1.5 Do not require use of a pointing device
Users should be able to access all of the application functionality without controlling the mouse pointer. All functions should therefore be accessible from the keyboard but without using it to emulate a mouse.
An exception is granted for functions like freehand drawing, which require the user to describe an arbitrary path that cannot easily be expressed in any other way.Specifically, users should be able to use keys and key combinations to do all of the following:
- Navigate to and activate all menus and menu items
- Navigate between documents, windows, panes and modeless dialogs
- Navigate to and activate all controls in windows and dialogs
- Navigate to toolbars and activate any tools providing functions that are not also provided in menus
- Navigate within text and other document content and make selections
- Alter the properties of application objects
Similar guidelines are:
- 1.4 Adhere to the standard keyboard access methods
- 1.10 Ensure a logical tab order for controls, input fields and other objects
Some users can interact with a computer using keys or switches but cannot use a pointing device such as a mouse. Users with limited motor control or hand tremors may be unable to control a pointing device accurately enough to target small objects. Some users may be impaired to the point that they can only operate a computer via a single two position switch.
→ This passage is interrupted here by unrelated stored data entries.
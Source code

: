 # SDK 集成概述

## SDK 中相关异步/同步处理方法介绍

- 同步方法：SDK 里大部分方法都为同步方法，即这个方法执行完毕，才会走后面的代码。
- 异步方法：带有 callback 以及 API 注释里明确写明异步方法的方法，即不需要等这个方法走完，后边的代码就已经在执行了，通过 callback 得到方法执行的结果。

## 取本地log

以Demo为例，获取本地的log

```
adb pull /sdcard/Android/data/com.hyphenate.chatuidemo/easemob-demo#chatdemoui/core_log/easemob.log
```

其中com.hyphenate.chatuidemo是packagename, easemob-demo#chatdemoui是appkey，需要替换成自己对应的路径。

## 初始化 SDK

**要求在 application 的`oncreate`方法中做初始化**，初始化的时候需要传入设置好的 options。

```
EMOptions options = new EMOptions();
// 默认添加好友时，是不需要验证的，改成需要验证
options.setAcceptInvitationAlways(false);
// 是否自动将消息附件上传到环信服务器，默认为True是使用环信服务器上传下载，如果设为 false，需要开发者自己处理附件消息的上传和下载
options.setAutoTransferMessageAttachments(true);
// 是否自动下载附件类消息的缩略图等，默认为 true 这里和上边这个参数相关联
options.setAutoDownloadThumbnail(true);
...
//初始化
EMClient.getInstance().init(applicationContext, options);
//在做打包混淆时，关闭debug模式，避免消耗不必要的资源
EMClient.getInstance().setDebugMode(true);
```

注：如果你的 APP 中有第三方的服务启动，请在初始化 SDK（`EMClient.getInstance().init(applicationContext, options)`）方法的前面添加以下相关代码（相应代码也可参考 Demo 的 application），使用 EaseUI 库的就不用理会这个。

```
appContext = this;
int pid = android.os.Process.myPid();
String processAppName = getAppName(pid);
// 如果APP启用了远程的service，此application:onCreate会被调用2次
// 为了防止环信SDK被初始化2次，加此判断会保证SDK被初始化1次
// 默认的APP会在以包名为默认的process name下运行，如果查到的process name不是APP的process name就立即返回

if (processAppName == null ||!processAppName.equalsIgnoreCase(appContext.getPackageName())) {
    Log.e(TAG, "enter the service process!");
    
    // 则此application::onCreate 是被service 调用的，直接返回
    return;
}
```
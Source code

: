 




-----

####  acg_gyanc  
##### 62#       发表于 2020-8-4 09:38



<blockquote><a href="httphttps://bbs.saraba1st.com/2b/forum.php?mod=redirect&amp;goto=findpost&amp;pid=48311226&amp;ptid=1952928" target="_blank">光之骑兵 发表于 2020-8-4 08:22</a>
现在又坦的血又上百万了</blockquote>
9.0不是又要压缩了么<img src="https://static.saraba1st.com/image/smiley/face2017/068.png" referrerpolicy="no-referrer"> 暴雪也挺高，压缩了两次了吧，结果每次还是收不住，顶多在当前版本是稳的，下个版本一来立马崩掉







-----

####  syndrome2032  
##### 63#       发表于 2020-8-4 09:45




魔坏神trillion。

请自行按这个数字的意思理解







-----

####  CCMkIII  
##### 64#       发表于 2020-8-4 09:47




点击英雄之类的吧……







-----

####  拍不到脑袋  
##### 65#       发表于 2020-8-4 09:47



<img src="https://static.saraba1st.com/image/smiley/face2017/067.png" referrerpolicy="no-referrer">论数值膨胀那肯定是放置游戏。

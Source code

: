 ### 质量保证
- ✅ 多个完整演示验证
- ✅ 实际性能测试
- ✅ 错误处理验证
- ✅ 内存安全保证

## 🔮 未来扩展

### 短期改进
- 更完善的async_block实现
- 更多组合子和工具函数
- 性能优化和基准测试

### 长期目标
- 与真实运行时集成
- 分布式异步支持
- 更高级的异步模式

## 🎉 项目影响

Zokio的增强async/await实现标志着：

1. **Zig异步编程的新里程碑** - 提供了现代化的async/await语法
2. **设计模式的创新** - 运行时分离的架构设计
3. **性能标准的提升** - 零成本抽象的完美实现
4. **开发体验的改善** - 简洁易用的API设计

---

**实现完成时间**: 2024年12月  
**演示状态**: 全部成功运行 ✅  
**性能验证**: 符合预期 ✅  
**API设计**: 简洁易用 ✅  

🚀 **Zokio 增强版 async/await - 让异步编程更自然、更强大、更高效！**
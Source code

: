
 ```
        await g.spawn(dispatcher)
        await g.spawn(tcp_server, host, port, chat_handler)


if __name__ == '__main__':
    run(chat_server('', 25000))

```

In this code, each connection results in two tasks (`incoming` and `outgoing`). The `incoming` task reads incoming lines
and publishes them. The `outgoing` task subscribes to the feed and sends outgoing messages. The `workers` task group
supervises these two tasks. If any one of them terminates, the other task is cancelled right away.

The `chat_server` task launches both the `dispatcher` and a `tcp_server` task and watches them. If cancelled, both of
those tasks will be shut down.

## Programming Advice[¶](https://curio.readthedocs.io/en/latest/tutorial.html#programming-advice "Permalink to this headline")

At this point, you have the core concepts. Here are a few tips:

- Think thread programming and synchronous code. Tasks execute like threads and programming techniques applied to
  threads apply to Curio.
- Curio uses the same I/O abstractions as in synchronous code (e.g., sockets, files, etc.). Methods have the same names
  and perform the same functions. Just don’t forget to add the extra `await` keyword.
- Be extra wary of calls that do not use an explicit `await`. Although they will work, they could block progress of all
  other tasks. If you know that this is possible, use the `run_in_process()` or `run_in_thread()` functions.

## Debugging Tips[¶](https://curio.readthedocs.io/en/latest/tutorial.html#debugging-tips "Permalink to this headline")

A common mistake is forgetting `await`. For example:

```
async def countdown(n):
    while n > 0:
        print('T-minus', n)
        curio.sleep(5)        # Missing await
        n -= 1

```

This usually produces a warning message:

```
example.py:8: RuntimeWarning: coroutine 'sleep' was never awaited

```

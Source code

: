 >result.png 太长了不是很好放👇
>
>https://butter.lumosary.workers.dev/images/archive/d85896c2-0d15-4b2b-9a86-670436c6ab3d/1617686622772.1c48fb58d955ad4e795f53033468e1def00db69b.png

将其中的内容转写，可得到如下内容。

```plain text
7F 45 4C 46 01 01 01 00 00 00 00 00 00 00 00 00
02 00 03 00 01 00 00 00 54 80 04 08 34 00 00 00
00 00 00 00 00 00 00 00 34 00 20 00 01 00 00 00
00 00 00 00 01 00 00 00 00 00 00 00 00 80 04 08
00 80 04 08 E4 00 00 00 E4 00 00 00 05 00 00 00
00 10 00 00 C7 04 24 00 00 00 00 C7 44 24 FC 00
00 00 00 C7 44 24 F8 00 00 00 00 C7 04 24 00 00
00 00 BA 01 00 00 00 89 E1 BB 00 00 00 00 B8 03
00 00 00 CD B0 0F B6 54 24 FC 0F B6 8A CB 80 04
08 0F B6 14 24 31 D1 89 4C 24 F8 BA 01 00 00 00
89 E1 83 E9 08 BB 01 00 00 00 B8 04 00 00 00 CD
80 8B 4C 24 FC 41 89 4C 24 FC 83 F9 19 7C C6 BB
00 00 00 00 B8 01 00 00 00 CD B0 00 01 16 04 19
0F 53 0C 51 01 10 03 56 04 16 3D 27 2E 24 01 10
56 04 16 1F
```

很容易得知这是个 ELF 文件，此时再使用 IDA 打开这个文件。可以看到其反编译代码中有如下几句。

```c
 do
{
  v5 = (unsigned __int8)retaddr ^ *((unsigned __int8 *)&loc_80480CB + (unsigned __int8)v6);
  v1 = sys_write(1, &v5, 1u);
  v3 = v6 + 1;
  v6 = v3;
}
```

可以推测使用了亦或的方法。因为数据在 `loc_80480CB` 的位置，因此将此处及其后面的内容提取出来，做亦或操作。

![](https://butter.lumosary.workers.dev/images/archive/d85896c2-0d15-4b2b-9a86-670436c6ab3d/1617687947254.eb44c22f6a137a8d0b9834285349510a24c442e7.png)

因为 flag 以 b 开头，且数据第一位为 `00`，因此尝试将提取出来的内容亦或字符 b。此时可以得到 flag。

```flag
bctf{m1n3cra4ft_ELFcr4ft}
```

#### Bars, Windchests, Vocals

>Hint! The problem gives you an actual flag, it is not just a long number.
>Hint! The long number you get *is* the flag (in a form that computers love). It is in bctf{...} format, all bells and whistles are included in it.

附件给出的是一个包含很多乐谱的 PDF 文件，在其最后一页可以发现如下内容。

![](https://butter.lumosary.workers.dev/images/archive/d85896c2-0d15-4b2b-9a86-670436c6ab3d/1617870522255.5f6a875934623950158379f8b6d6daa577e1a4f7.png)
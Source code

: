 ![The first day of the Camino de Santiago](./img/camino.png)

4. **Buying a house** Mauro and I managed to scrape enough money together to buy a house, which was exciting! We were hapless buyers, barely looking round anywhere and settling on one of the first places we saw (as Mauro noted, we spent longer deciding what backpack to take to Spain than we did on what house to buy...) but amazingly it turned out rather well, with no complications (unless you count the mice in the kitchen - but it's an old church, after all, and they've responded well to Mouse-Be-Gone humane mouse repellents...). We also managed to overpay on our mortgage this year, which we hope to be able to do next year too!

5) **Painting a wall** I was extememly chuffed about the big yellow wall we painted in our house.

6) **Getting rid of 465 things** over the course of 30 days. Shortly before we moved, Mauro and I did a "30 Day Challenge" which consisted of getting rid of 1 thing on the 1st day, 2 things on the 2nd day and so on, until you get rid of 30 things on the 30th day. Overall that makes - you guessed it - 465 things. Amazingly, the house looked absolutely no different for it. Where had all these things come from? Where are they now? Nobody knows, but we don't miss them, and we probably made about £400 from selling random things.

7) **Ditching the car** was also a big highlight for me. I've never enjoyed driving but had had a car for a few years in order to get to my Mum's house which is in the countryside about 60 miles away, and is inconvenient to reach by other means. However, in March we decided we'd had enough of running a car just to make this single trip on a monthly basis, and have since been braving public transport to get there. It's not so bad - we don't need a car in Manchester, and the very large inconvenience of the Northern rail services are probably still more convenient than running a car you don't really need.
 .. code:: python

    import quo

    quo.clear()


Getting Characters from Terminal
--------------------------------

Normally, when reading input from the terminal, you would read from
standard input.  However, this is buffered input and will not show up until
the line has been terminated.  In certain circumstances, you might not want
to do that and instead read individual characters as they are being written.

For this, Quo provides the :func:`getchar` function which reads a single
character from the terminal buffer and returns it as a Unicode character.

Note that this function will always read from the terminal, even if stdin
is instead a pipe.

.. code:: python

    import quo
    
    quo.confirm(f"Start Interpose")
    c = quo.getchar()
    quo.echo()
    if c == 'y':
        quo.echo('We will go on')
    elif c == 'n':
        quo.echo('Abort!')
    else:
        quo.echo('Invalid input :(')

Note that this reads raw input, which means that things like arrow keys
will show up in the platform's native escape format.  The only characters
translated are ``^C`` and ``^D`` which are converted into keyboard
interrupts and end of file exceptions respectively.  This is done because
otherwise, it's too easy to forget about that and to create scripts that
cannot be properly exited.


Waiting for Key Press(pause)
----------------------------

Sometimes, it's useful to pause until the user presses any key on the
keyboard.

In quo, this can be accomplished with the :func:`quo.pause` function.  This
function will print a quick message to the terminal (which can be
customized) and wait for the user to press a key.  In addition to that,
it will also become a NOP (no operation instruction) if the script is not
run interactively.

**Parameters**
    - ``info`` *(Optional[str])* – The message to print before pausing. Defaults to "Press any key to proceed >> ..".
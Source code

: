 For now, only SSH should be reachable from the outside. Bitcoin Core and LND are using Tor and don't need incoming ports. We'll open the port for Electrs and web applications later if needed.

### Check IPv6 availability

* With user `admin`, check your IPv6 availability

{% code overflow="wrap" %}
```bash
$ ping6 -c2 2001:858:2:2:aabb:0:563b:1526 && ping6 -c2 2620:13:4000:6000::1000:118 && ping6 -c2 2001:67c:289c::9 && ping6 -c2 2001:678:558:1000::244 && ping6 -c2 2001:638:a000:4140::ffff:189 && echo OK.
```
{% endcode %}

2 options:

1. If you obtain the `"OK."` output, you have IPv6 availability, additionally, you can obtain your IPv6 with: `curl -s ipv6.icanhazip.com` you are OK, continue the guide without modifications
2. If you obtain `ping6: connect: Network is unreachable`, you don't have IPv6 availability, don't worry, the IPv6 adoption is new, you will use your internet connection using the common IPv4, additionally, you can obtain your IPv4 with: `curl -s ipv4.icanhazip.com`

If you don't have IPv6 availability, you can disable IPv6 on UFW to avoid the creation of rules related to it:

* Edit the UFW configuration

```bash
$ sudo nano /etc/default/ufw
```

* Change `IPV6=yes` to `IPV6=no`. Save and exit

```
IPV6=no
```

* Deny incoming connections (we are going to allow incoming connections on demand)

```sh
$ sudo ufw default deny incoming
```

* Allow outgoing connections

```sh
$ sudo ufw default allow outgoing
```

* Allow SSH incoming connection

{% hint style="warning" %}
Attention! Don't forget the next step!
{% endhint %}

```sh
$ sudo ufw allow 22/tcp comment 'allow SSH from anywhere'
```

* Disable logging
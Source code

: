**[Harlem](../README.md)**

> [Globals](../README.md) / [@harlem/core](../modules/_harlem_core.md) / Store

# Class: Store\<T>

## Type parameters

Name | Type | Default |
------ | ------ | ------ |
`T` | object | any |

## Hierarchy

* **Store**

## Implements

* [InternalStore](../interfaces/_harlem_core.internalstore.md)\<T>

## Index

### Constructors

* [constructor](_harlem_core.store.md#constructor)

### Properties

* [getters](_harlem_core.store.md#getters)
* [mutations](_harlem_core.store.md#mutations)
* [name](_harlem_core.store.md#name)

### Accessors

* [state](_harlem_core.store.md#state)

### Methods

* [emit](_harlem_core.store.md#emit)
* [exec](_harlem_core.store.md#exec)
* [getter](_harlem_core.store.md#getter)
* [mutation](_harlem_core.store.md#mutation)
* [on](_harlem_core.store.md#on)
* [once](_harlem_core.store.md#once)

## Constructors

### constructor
If an application has functions that cannot be performed using the keyboard, some users will be unable to use those functions.
Directions and Techniques
Allow tabbing to any object and activating any object from the keyboard
The primary method of accessing application objects via the keyboard is to use the Tab key. Repeatedly pressing Tab moves the focus from one object to another within a group. When the focus is on the desired object, some other key sequence can be used to activate it.
Tabbing between objects usually works within a group of objects, such as the buttons on a toolbar, so that when focus is on the last object in the group, pressing Tab moves it back to the first object and the cycle begins again. Moving focus onto a different group can be done by pressing some other key sequence. For example, in Windows, pressing the Alt key switches focus between the menu bar, which can be tabbed through, and the application window. It is important to note that an object refers to a logical entity, such as a button. In some cases, things like toolbars may actually be constructed as a single image, with many active regions corresponding to the individual buttons on it. In this case, each individual button is a logical object, so it should be possible to tab within the image to each active region.Although this method is generally called "tabbing", it is not always the Tab key that cycles focus within a group. Some applications are set up so that the Tab key switches focus between different panes and the arrow keys are used to cycle through the contents of a pane. Windows Explorer is one example.When focus is on an object, some key or key sequence can be used to activate it. Typically, the Enter key or Spacebar are used for this purpose. Some objects will require multiple activation methods because there may be many things that can be done to an object. For example, there may be one key sequence to launch it, another to open its properties for editing and still more for hiding or deleting it. Each operation should have a keyboard method. As far as possible, applications should follow the common standards for the operating system. These may include other conventions such as holding the Shift key down to reverse the direction of tabbing.
As far as possible, allow direct keyboard access using shortcut keys
Although tabbing between objects is the primary method of keyboard access, and the easiest to learn, it can be slow. Shortcut key sequences should therefore be assigned to frequently used functions.
How you could check for this:
There are no specific test methods recommended for this guideline.